# Exercise details
The data below must be returned in full and exactly.

[Supplied information Boundary: Start]

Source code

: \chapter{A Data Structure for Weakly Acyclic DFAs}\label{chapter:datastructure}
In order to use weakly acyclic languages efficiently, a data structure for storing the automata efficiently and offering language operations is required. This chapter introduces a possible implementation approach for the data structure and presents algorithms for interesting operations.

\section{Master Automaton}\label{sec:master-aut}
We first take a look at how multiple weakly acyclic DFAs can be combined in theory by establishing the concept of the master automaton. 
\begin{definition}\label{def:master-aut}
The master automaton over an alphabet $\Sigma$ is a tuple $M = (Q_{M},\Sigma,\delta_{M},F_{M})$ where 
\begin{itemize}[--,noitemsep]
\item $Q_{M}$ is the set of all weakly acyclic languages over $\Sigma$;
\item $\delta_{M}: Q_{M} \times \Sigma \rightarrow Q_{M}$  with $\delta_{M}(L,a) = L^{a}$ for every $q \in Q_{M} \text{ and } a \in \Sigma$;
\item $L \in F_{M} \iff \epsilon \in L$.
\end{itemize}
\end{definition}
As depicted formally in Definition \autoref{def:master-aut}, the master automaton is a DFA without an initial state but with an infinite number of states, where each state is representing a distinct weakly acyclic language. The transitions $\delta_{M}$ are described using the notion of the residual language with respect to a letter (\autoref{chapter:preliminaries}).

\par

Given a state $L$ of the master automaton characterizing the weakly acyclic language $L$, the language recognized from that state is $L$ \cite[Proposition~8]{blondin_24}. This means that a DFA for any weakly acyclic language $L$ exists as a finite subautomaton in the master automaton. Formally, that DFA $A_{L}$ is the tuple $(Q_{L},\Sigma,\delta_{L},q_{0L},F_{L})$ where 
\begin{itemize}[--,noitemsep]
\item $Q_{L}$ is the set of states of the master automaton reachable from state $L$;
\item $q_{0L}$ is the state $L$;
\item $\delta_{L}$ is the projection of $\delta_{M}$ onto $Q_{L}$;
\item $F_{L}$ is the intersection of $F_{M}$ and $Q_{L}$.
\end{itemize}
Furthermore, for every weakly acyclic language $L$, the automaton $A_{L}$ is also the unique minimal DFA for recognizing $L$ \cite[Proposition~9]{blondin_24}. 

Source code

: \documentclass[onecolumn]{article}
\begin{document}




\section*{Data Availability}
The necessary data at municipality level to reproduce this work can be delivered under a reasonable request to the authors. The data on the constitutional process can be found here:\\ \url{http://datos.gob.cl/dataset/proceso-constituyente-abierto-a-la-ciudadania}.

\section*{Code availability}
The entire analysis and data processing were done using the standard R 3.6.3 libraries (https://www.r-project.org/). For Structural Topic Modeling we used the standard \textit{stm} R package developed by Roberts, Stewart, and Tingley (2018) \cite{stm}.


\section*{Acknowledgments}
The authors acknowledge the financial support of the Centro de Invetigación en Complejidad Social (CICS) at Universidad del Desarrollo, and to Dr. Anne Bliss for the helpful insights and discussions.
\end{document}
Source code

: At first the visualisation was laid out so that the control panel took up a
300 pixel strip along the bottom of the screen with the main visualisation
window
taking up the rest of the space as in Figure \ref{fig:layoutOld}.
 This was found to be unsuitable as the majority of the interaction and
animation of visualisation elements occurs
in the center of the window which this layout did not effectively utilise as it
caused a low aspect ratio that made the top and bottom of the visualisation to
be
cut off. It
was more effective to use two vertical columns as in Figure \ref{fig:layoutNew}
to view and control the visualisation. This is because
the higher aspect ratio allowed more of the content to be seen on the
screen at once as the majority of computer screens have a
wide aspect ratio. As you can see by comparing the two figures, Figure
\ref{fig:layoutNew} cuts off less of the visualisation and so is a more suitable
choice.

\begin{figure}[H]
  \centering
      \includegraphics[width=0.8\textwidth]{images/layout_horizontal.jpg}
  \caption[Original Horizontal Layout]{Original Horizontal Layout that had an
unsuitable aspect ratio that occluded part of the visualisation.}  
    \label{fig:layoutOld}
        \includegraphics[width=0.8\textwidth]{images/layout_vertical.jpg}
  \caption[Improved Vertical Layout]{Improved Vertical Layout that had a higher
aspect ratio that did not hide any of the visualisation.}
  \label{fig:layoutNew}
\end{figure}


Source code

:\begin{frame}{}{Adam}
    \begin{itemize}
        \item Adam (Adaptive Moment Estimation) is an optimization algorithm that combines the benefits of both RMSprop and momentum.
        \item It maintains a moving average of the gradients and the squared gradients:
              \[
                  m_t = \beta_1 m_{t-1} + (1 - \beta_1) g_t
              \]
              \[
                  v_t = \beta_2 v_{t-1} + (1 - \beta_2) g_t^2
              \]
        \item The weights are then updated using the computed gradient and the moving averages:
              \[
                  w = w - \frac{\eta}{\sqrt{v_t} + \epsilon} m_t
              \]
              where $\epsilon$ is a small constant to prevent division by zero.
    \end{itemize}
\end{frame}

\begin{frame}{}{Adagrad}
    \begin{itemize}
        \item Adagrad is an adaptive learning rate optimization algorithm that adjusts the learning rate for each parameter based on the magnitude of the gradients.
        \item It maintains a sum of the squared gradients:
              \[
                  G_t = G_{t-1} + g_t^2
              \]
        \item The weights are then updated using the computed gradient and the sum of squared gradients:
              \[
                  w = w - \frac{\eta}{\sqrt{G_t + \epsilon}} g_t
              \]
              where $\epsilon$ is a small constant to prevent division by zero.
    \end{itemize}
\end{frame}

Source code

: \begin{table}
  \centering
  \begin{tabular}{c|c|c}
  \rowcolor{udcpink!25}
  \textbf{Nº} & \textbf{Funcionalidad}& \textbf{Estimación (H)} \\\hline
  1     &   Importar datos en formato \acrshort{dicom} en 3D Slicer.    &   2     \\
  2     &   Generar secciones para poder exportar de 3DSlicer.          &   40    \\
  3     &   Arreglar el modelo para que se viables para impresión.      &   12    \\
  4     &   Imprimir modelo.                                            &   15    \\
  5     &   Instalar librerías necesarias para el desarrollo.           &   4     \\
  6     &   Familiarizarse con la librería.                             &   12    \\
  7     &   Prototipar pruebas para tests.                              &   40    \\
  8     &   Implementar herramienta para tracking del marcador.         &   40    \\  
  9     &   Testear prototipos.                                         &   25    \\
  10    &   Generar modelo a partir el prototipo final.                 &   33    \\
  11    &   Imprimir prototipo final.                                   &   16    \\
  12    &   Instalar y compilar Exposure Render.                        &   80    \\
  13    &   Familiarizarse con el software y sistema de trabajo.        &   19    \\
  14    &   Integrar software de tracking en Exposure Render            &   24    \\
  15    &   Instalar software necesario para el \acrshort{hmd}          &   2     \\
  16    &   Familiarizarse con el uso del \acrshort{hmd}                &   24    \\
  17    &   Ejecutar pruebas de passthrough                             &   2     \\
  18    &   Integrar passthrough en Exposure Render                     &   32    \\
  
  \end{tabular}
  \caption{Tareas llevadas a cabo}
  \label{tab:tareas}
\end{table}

[Supplied information Boundary: End]

# Response to this exercise
Source code

: \chapter{A Data Structure for Weakly Acyclic DFAs}\label{chapter:datastructure}
In order to use weakly acyclic languages efficiently, a data structure for storing the automata efficiently and offering language operations is required. This chapter introduces a possible implementation approach for the data structure and presents algorithms for interesting operations.

\section{Master Automaton}\label{sec:master-aut}
We first take a look at how multiple weakly acyclic DFAs can be combined in theory by establishing the concept of the master automaton. 
\begin{definition}\label{def:master-aut}
The master automaton over an alphabet $\Sigma$ is a tuple $M = (Q_{M},\Sigma,\delta_{M},F_{M})$ where 
\begin{itemize}[--,noitemsep]
\item $Q_{M}$ is the set of all weakly acyclic languages over $\Sigma$;
\item $\delta_{M}: Q_{M} \times \Sigma \rightarrow Q_{M}$  with $\delta_{M}(L,a) = L^{a}$ for every $q \in Q_{M} \text{ and } a \in \Sigma$;
\item $L \in F_{M} \iff \epsilon \in L$.
\end{itemize}
\end{definition}
As depicted formally in Definition \autoref{def:master-aut}, the master automaton is a DFA without an initial state but with an infinite number of states, where each state is representing a distinct weakly acyclic language. The transitions $\delta_{M}$ are described using the notion of the residual language with respect to a letter (\autoref{chapter:preliminaries}).

\par

Given a state $L$ of the master automaton characterizing the weakly acyclic language $L$, the language recognized from that state is $L$ \cite[Proposition~8]{blondin_24}. This means that a DFA for any weakly acyclic language $L$ exists as a finite subautomaton in the master automaton. Formally, that DFA $A_{L}$ is the tuple $(Q_{L},\Sigma,\delta_{L},q_{0L},F_{L})$ where 
\begin{itemize}[--,noitemsep]
\item $Q_{L}$ is the set of states of the master automaton reachable from state $L$;
\item $q_{0L}$ is the state $L$;
\item $\delta_{L}$ is the projection of $\delta_{M}$ onto $Q_{L}$;
\item $F_{L}$ is the intersection of $F_{M}$ and $Q_{L}$.
\end{itemize}
Furthermore, for every weakly acyclic language $L$, the automaton $A_{L}$ is also the unique minimal DFA for recognizing $L$ \cite[Proposition~9]{blondin_24}. 

Source code

: \documentclass[onecolumn]{article}
\begin{document}




\section*{Data Availability}
The necessary data at municipality level to reproduce this work can be delivered under a reasonable request to the authors. The data on the constitutional process can be found here:\\ \url{http://datos.gob.cl/dataset/proceso-constituyente-abierto-a-la-ciudadania}.

\section*{Code availability}
The entire analysis and data processing were done using the standard R 3.6.3 libraries (https://www.r-project.org/). For Structural Topic Modeling we used the standard \textit{stm} R package developed by Roberts, Stewart, and Tingley (2018) \cite{stm}.


\section*{Acknowledgments}
The authors acknowledge the financial support of the Centro de Invetigación en Complejidad Social (CICS) at Universidad del Desarrollo, and to Dr. Anne Bliss for the helpful insights and discussions.
\end{document}
Source code

: At first the visualisation was laid out so that the control panel took up a
300 pixel strip along the bottom of the screen with the main visualisation
window
taking up the rest of the space as in Figure \ref{fig:layoutOld}.
 This was found to be unsuitable as the majority of the interaction and
animation of visualisation elements occurs
in the center of the window which this layout did not effectively utilise as it
caused a low aspect ratio that made the top and bottom of the visualisation to
be
cut off. It
was more effective to use two vertical columns as in Figure \ref{fig:layoutNew}
to view and control the visualisation. This is because
the higher aspect ratio allowed more of the content to be seen on the
screen at once as the majority of computer screens have a
wide aspect ratio. As you can see by comparing the two figures, Figure
\ref{fig:layoutNew} cuts off less of the visualisation and so is a more suitable
choice.

\begin{figure}[H]
  \centering
      \includegraphics[width=0.8\textwidth]{images/layout_horizontal.jpg}
  \caption[Original Horizontal Layout]{Original Horizontal Layout that had an
unsuitable aspect ratio that occluded part of the visualisation.}  
    \label{fig:layoutOld}
        \includegraphics[width=0.8\textwidth]{images/layout_vertical.jpg}
  \caption[Improved Vertical Layout]{Improved Vertical Layout that had a higher
aspect ratio that did not hide any of the visualisation.}
  \label{fig:layoutNew}
\end{figure}


Source code

:\begin{frame}{}{Adam}
    \begin{itemize}
        \item Adam (Adaptive Moment Estimation) is an optimization algorithm that combines the benefits of both RMSprop and momentum.
        \item It maintains a moving average of the gradients and the squared gradients:
              \[
                  m_t = \beta_1 m_{t-1} + (1 - \beta_1) g_t
              \]
              \[
                  v_t = \beta_2 v_{t-1} + (1 - \beta_2) g_t^2
              \]
        \item The weights are then updated using the computed gradient and the moving averages:
              \[
                  w = w - \frac{\eta}{\sqrt{v_t} + \epsilon} m_t
              \]
              where $\epsilon$ is a small constant to prevent division by zero.
    \end{itemize}
\end{frame}

\begin{frame}{}{Adagrad}
    \begin{itemize}
        \item Adagrad is an adaptive learning rate optimization algorithm that adjusts the learning rate for each parameter based on the magnitude of the gradients.
        \item It maintains a sum of the squared gradients:
              \[
                  G_t = G_{t-1} + g_t^2
              \]
        \item The weights are then updated using the computed gradient and the sum of squared gradients:
              \[
                  w = w - \frac{\eta}{\sqrt{G_t + \epsilon}} g_t
              \]
              where $\epsilon$ is a small constant to prevent division by zero.
    \end{itemize}
\end{frame}

Source code

: \begin{table}
  \centering
  \begin{tabular}{c|c|c}
  \rowcolor{udcpink!25}
  \textbf{Nº} & \textbf{Funcionalidad}& \textbf{Estimación (H)} \\\hline
  1     &   Importar datos en formato \acrshort{dicom} en 3D Slicer.    &   2     \\
  2     &   Generar secciones para poder exportar de 3DSlicer.          &   40    \\
  3     &   Arreglar el modelo para que se viables para impresión.      &   12    \\
  4     &   Imprimir modelo.                                            &   15    \\
  5     &   Instalar librerías necesarias para el desarrollo.           &   4     \\
  6     &   Familiarizarse con la librería.                             &   12    \\
  7     &   Prototipar pruebas para tests.                              &   40    \\
  8     &   Implementar herramienta para tracking del marcador.         &   40    \\  
  9     &   Testear prototipos.                                         &   25    \\
  10    &   Generar modelo a partir el prototipo final.                 &   33    \\
  11    &   Imprimir prototipo final.                                   &   16    \\
  12    &   Instalar y compilar Exposure Render.                        &   80    \\
  13    &   Familiarizarse con el software y sistema de trabajo.        &   19    \\
  14    &   Integrar software de tracking en Exposure Render            &   24    \\
  15    &   Instalar software necesario para el \acrshort{hmd}          &   2     \\
  16    &   Familiarizarse con el uso del \acrshort{hmd}                &   24    \\
  17    &   Ejecutar pruebas de passthrough                             &   2     \\
  18    &   Integrar passthrough en Exposure Render                     &   32    \\
  
  \end{tabular}
  \caption{Tareas llevadas a cabo}
  \label{tab:tareas}
\end{table}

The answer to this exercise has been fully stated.